Autor: Ángel Gómez de Ágreda (*) – Gentileza Revista Aeronáutica y Astronáutica del Ejército del Aire – España
A pesar de que las aplicaciones y sistemas de combate sean mucho más llamativas y espectaculares, siempre he apostado por que el mayor impacto de la inteligencia artificial en el sector de la Defensa será en el área de la logística. Y, por supuesto, que de poco sirve incorporar las últimas tecnologías si estas no vienen acompañadas de cambios organizativos –e, incluso, culturales–en las empresas y administraciones.
Quizás la mayor transformación que se precise esté en la agilidad de los procesos. Estamos muy atentos a la capacidad de adaptación de nuestras unidades en el terreno, pero no somos lo suficientemente conscientes de aplicar esos mismos criterios en nuestros procesos de generación de fuerza.

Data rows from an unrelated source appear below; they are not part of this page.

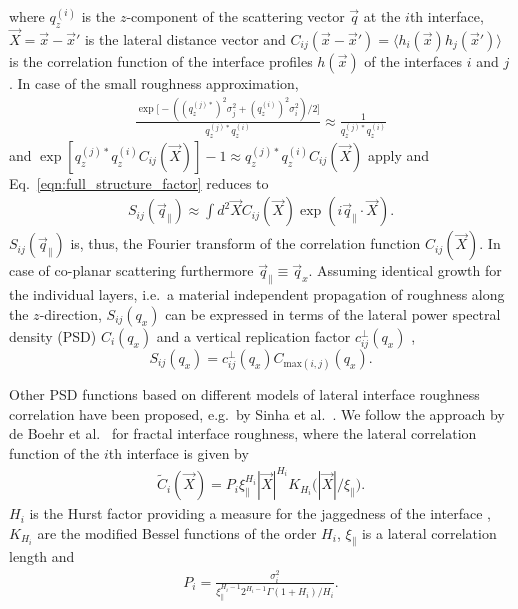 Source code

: \documentclass[twocolumn,osajnl,showpacs,superscriptaddress,11pt]{revtex4-1}
\begin{document}
where $q_z^{(i)}$ is the $z$-component of the scattering vector $\vec{q}$ at the $i$th interface, $\vec{X} = \vec{x} - \vec{x}'$ is the lateral distance vector and $C_{ij}(\vec{x}-\vec{x}') = \langle h_i(\vec{x}) h_j(\vec{x}') \rangle$ is the correlation function of the interface profiles $h(\vec{x})$ of the interfaces $i$ and $j$ \cite{PhysRevB.51.5297,PhysRevB.53.6048}. In case of the small roughness approximation, \begin{align}
\frac{\exp \Big[-((q_z^{(j)*})^2 \sigma_j^2 + (q_z^{(i)})^{2} \sigma_i^2)/2\Big]}{q_z^{(j)*} q_z^{(i)}} \approx \frac{1}{q_z^{(j)*} q_z^{(i)}}
\end{align}
and $\exp [q_z^{(j)*} q_z^{(i)} C_{ij}(\vec{X})]-1 \approx q_z^{(j)*} q_z^{(i)} C_{ij}(\vec{X})$ apply and Eq.~\eqref{eqn:full_structure_factor} reduces to
\begin{align}
S_{ij}(\vec{q}_\parallel) \approx \int d^2 \vec{X} C_{ij}(\vec{X}) \exp(i \vec{q}_\parallel \cdot \vec{X}) \text{.} \label{eqn:reduced_structure_factor}
\end{align}
$S_{ij}(\vec{q}_\parallel)$ is, thus, the Fourier transform of the correlation function $C_{ij}(\vec{X})$. In case of co-planar scattering furthermore $\vec{q}_\parallel \equiv \vec{q}_x$.
Assuming identical growth for the individual layers, i.e.~a material independent propagation of roughness along the $z$-direction, $S_{ij}(q_x)$ can be expressed in terms of the lateral power spectral density (PSD) $C_{i}(q_x)$ and a vertical replication factor $c_{ij}^{\perp}(q_x)$ \cite{spiller1993multilayer},
\begin{equation}
	S_{ij}(q_x) = c_{ij}^{\perp}(q_x) C_{\text{max}(i,j)}(q_x)\text{.} \label{eqn:factorized_structure_factor}
\end{equation}

Other PSD functions based on different models of lateral interface roughness correlation have been proposed, e.g.~by Sinha et al.~\cite{PhysRevB.38.2297}. We follow the approach by de Boehr et al.~\cite{deBoerLateralCorrelation,PhysRevB.51.5297} for fractal interface roughness, where the lateral correlation function of the $i$th interface is given by
\begin{align}
\tilde{C}_i(\vec{X}) = P_i \xi_\parallel^{H_i} |\vec{X}|^{H_i} K_{H_i}\Big(|\vec{X}|/\xi_\parallel\Big) \text{.} \label{eqn:lateral_correlation_function}
\end{align}
$H_i$ is the Hurst factor providing a measure for the jaggedness of the interface \cite{PhysRevB.38.2297}, $K_{H_i}$ are the modified Bessel functions of the order $H_i$, $\xi_\parallel$ is a lateral correlation length and
\begin{align}
P_i = \frac{\sigma_i^2}{\xi_\parallel^{H_i-1} 2^{H_i-1} \Gamma(1+H_i)/H_i}\text{.}
\end{align}
\end{document}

No se trata necesariamente de transformaciones tecnológicas, sino de cambios procedimentales y legislativos que aceleren el tempo logístico tanto como se ha acelerado el operativo. Tampoco de eliminar controles, ni de calidad ni de transparencia en la gestión, pero sí de encontrar el modo de que su ejercicio no suponga demoras o cuellos de botella (telepeajes sin barrera). La sensación generalizada es de urgencia en transitar hacia unos procedimientos más adaptados a las necesidades de una situación bélica en que la gestión de los riesgos se ve muy condicionada por las urgencias operacionales.
Esto es tanto más cierto cuando la inversión en I+D pública ha perdido hace tiempo su primacía con respecto a la privada, y cuando la correspondiente al sector de la defensa también ha perdido relevancia en el contexto de la pública. En Estados Unidos, la inversión institucional ha caído de un 70% a un 30% del total desde los años sesenta (cuando, además, suponía el 69% del total mundial). En aquel momento, la contribución de Defensa era de un 36% de las inversiones mundiales, más que el total público actual. De aquellos esfuerzos surgen buena parte de las tecnologías que, en la actualidad, constituyen la espina dorsal de las aplicaciones militares y civiles.

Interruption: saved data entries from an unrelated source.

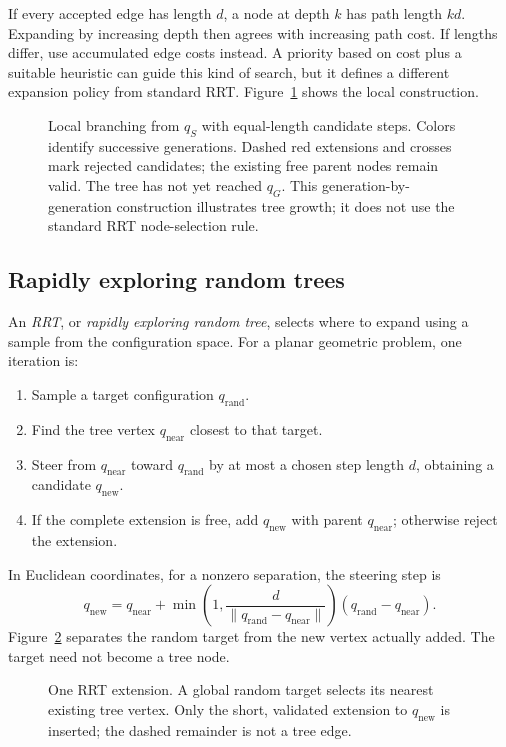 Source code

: If every accepted edge has length $d$, a node at depth $k$ has path
length $kd$. Expanding by increasing depth then agrees with increasing
path cost. If lengths differ, use accumulated edge costs instead. A
priority based on cost plus a suitable heuristic can guide this kind of
search, but it defines a different expansion policy from standard RRT.
Figure~\ref{fig:l13-local-tree} shows the local construction.

\begin{figure}[htbp]
\centering
\caption{Local branching from $q_S$ with equal-length candidate steps.
Colors identify successive generations. Dashed red extensions and crosses
mark rejected candidates; the existing free parent nodes remain valid.
The tree has not yet reached $q_G$. This generation-by-generation
construction illustrates tree growth; it does not use the standard RRT
node-selection rule.}
\label{fig:l13-local-tree}
\end{figure}

\subsection{Rapidly exploring random trees}
An \emph{RRT}, or \emph{rapidly exploring random tree}, selects where to
expand using a sample from the configuration space. For a planar geometric
problem, one iteration is:
\begin{enumerate}
\item Sample a target configuration $q_{\mathrm{rand}}$.
\item Find the tree vertex $q_{\mathrm{near}}$ closest to that target.
\item Steer from $q_{\mathrm{near}}$ toward $q_{\mathrm{rand}}$ by at most
a chosen step length $d$, obtaining a candidate $q_{\mathrm{new}}$.
\item If the complete extension is free, add $q_{\mathrm{new}}$ with
parent $q_{\mathrm{near}}$; otherwise reject the extension.
\end{enumerate}
In Euclidean coordinates, for a nonzero separation, the steering step is
\[
 q_{\mathrm{new}}=q_{\mathrm{near}}+
 \min\!\left(1,\frac{d}{\|q_{\mathrm{rand}}-q_{\mathrm{near}}\|}\right)
 (q_{\mathrm{rand}}-q_{\mathrm{near}}).
\]
Figure~\ref{fig:l13-rrt-step} separates the random target from the new
vertex actually added. The target need not become a tree node.

\begin{figure}[htbp]
\centering
\caption{One RRT extension. A global random target selects its nearest
existing tree vertex. Only the short, validated extension to
$q_{\mathrm{new}}$ is inserted; the dashed remainder is not a tree edge.}
\label{fig:l13-rrt-step}
\end{figure}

En este sentido, es más que recomendable una visita a la Academia de Artillería de Segovia y a sus dos museos. Entre sus muros, colgando de sus paredes o adornando los atrios se muestra una historia gloriosa de contribuciones de científicos militares españoles. Una historia que, desgraciadamente, no recibe ni la conveniente atención ni la necesaria continuidad en nuestros días.
Todo ello, por cierto, tiene que llevarse a cabo sin exceder los valores y principios que se pretenden defender desde esas mismas instituciones.

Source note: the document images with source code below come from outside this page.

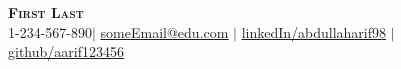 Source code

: \documentclass[]{resume-openfont}
\begin{document}
\pagestyle{fancy}
\resetHeaderAndFooter

%
%
\newcommand{\yourName}{First Last}
\newcommand{\yourWebsite}{https://abdullaharif.tech}
\newcommand{\yourEmail}{someEmail@edu.com}
\newcommand{\yourPhone}{1-234-567-890}
\newcommand{\githubUserName}{aarif123456}
\newcommand{\linkedInUserName}{abdullaharif98}


\begin{center}
    \textbf{\Huge \scshape \yourName} \\ \vspace{1pt}
    \small \yourPhone $|$ \href{mailto:\yourEmail}{\underline{\yourEmail}} $|$ 
    \href{https://linkedin.com/in/\linkedInUserName}{\underline{linkedIn/\linkedInUserName}} $|$
    \href{https://github.com/\githubUserName}{\underline{github/\githubUserName}}
\end{center}

%
%
\end{document}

A nadie se le escapa que la tecnología también puede contribuir a esta adaptación. El método del «ensayo-error», basado en la iteración de proyectos sobre un modelo físico, resulta obsoleto en los tiempos de los gemelos digitales y de la simulación de escenarios. Los diseños tienen que resultar exitosos en un primer intento. Es más, tienen que prever escenarios futuros de uso y la
capacidad de los productos a adaptarse a los mismos.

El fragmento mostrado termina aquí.